Ironically, doctors and nurses who had spent the last 18 years getting used to the EHR platform now had to go back to the old way of doing things. Bar-code scanning was out, as was typing data into the system, or even jumping online to track down information or do research. Copper line fax machines were back in vogue—though one literally blew up from overuse.
Everything was now written on paper or spreadsheets, and data and messages were conveyed from one department to another by runners, in what came to be called the 'sneakernet.' The hospital ran out of prescription pads, and local retail outlets were swamped with requests for paper.
"Few of them had been trained on how to do medicine on paper," Gaede says. "We went to Walmart [and] Staples and bought all the paper they had."
The hospital also had to shut down its PACS system, and for several days couldn't provide any imaging. Gaede says they contacted Sectra/Electromek, which came in and built a whole new system on the AWS cloud, so that images could be read on an iPad by the following Friday (the RIS was enabled by Saturday). 3M M*Modal then came in to integrate their services for reporting.

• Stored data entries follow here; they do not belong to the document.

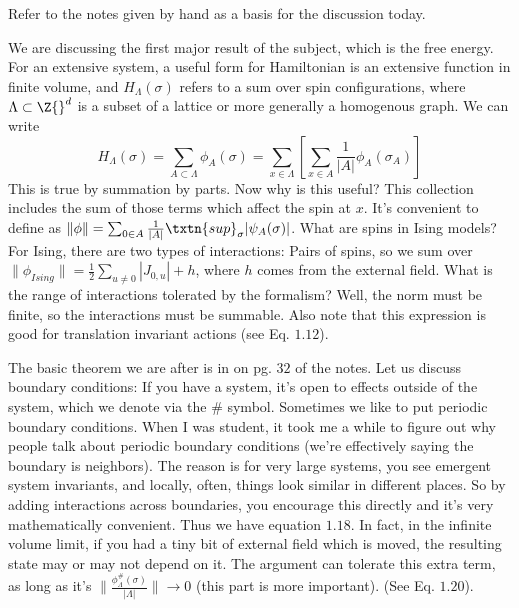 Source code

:
Refer to the notes given by hand as a basis for the discussion today. 

We are discussing the first major result of the subject, which is the free energy. For an extensive system, a useful form for Hamiltonian is an extensive function in finite volume, and $H_{\Lambda}(\sigma)$ refers to a sum over spin configurations, where $\Lambda \subset \Z{}^d$ is a subset of a lattice or more generally a homogenous graph. We can write 
\[
H_{\Lambda}(\sigma) = \sum_{A \subset \Lambda} \phi_A(\sigma) = \sum_{x \in \Lambda}\left[\sum_{x \in A} \frac{1}{|A|}\phi_A(\sigma_A)\right]
\]
This is true by summation by parts.  Now why is this useful? This collection includes the sum of those terms which affect the spin at $x$. It's convenient to define as $\| \phi \| = \sum_{0 \in A} \frac{1}{|A|} \txtn{sup}_{\sigma} |\psi_A(\sigma)|$. What are spins in Ising models? For Ising, there are two types of interactions: Pairs of spins, so we sum over $\|\phi_{Ising}\| = \frac{1}{2}\sum_{u \neq 0} |J_{0, u}| + h$, where $h$ comes from the external field. What is the range of interactions tolerated by the formalism? Well, the norm must be finite, so the interactions must be summable. 
Also note that this expression is good for translation invariant actions (see Eq. $1.12$). 

The basic theorem we are after is in on pg. $32$ of the notes. Let us discuss boundary conditions: If you have a system, it's open to effects outside of the system, which we denote via the $\#$ symbol. Sometimes we like to put periodic boundary conditions. When I was student, it took me a while to figure out why people talk about periodic boundary conditions (we're effectively saying the boundary is neighbors). The reason is for very large systems, you see emergent system invariants, and locally, often, things look similar in different places. So by adding interactions across boundaries, you encourage this directly and it's very mathematically convenient. Thus we have equation $1.18$. In fact, in the infinite volume limit, if you had a tiny bit of external field which is moved, the resulting state may or may not depend on it. The argument can tolerate this extra term, as long as it's $ \|\frac{\phi_{\Lambda}^{\#}(\sigma)}{|\Lambda|}\| \to 0$ (this part is more important). (See Eq. $1.20$).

On November 9, radiation oncology was back up, and on November 23, the hospital restored its Epic EHR platform, alongside a fully operational PACS and radiology system. While things certainly weren't "normal" at that time, Gaede says everyone in the hospital was able to take a deep breath and relax a bit.
"It was like a brand-new go live," he says.
He says some clinical care was affected, though it's hard to translate that into clinical outcomes. Some services were delayed, some patients were inconvenienced, and Sky Lakes executives, clinicians and staff were all put through the ringer.
The hospital's revenues and cash flow were also affected, forcing executives to dip into cash on hand to make sure everyone got their paychecks. Gaede says the incident will affect their business plan for about three years, with more money invested in security and data protection.
"We were just trying to take care of our community, and we had no notion that state actors were taking aim at us. The potential impact to patient care and patient harm was absolutely real," he says.
But the hospital's disaster plan held up, for the most part. Legacy backups from Cohesity worked as they were supposed to, staff knew what they had to do or they knew how to react when they didn't know what to do. Requests for help were answered, and no ransom was paid.
"We made it a point right from the start that we would be transparent about what happened," Gaede adds. "It was very important to us. And I can look back now and feel we did the right things. Hopefully this will help others in the future."